The Science of Agency
Gaming and Research at Sony Interactive Entertainment
In “Games Agency as Art,” philosopher C. Thi Nguyen posits that games are an art form wherein the game designer creates an environment, obstacles and goals and invites us to assume a new agency to pursue those goals. Just as a painting lets us record sights, music lets us record sounds and stories let us record narratives, games, according to Nguyen, let us record agencies.
According to Nguyen:
In games, we can engineer the world of the game, and the agency we will occupy, to fit us and our desires. Struggles in games can be carefully shaped in order to be interesting, fun, or even beautiful for the struggler.
Game designers don’t just create a world; they create who you will be in that world. They tell you what abilities to use and what goals to take on.

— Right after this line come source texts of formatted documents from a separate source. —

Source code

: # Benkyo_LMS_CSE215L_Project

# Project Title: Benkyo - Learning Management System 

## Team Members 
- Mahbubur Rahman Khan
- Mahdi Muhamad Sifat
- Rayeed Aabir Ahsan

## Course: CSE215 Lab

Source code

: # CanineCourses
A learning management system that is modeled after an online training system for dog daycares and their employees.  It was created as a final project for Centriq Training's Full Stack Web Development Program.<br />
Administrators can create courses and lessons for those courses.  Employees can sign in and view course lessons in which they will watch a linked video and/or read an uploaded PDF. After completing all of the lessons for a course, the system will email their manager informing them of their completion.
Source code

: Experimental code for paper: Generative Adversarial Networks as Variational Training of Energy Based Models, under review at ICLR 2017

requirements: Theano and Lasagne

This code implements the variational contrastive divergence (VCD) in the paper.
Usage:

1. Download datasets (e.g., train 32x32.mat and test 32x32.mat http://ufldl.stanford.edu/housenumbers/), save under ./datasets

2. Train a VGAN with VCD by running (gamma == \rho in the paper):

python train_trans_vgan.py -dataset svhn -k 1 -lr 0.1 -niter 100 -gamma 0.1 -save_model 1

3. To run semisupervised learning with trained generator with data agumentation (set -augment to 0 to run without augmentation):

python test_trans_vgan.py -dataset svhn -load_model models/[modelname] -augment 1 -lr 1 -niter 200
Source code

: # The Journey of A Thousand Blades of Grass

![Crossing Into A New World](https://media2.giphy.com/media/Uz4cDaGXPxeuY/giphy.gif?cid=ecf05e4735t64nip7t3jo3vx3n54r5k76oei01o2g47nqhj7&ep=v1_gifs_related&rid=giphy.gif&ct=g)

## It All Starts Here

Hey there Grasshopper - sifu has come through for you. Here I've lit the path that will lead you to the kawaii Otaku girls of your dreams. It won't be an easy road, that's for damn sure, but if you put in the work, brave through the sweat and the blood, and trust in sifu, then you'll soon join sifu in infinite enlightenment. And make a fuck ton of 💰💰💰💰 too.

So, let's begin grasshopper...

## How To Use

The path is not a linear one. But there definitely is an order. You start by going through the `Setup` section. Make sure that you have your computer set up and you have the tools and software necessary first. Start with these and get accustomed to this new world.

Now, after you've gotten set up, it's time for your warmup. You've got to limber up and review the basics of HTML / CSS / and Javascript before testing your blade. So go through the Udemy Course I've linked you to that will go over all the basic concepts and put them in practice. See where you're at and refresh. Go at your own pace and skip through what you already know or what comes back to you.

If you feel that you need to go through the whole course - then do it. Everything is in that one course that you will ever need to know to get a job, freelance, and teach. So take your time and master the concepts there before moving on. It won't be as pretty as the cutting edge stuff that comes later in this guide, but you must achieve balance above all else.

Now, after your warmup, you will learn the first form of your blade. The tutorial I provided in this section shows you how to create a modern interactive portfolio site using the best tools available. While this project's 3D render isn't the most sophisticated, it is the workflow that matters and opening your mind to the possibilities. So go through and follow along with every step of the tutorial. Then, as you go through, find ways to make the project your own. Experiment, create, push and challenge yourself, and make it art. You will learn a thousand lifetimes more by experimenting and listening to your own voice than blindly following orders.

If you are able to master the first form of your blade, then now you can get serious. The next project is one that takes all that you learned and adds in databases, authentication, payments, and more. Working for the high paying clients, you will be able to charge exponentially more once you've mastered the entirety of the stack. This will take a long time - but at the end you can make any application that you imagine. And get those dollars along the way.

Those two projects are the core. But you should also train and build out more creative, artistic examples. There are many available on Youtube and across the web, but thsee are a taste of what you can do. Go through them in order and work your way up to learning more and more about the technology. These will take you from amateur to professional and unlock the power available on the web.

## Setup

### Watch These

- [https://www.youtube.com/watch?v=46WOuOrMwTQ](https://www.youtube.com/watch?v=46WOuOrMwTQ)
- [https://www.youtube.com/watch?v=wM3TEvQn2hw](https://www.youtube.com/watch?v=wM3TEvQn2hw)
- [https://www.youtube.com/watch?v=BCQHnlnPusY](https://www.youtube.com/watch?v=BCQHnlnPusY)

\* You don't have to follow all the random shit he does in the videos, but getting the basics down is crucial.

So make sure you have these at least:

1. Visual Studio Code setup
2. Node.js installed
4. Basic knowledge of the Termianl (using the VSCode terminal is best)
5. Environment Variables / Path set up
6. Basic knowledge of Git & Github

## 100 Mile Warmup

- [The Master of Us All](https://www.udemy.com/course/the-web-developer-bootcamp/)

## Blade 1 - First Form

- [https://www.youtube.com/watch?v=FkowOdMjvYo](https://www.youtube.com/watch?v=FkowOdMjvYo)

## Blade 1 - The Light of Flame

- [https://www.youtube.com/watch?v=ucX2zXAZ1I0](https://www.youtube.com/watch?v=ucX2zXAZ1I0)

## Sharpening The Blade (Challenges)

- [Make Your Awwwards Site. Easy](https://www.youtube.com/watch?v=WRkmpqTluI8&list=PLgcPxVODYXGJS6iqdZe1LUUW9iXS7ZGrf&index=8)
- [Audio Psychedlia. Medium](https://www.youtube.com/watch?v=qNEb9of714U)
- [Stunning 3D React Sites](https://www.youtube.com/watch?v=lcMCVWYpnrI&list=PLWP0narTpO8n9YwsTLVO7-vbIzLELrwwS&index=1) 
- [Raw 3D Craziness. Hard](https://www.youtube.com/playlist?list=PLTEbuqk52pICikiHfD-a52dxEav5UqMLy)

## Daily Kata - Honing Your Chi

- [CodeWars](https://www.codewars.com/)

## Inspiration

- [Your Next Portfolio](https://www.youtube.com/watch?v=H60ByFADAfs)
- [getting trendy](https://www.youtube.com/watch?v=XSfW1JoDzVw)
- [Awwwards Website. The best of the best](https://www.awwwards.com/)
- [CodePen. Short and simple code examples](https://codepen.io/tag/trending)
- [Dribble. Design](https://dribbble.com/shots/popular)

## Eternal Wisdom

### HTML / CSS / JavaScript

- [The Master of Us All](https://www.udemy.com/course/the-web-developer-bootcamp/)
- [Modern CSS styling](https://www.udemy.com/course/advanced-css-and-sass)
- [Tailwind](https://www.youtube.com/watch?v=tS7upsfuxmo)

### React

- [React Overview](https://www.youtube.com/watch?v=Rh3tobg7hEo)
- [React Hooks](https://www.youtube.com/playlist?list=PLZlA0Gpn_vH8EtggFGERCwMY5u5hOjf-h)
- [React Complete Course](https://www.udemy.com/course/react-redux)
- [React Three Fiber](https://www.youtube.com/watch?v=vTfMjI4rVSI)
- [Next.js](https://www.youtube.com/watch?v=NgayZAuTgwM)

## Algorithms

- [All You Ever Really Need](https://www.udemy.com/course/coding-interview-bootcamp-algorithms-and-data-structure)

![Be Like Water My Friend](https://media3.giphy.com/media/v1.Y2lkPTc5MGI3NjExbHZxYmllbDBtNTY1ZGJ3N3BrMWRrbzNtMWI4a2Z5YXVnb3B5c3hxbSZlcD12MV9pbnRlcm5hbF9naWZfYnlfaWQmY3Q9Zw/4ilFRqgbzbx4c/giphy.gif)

In other words, games work in the medium of agency.
The essence of a game then is the construction of a world and rules and goals and challenges for us to manipulate with our agency.
But if that is so, the scope of the worlds that designers can create has expanded and continues to blossom since the advent of the computer and video games. Computers gave birth to a new type of game, and as computational resources have evolved, so too have those games. And now (to some degree) in today’s high-tech world, the environments and the challenges and the agencies we can take up are limited only by our imaginations.
And that’s where SIE’s Future Technology Group (FTG) comes in. We specialize in imagination.
FTG looks to a 7- to 10-year horizon for what the future of gaming will be, what it could be. Our job is really twofold. We first want to harness the technology of today to expand the scope of gaming and play. But more than that, we look to imagine what environments and agencies would be “interesting, fun and beautiful” (can we add “cool?”) in order to identify the technological challenges that must be overcome to bring them about.
Alas, clever trailblazers though we may be, we are not likely to produce technological revolutions in these profound areas all by ourselves. Ergo, FTG engages in academic collaborations with the premiere scientists and thinkers of today to guide and pursue the research endeavors that lead to tomorrow’s great games.
So, what are the basic themes of that research?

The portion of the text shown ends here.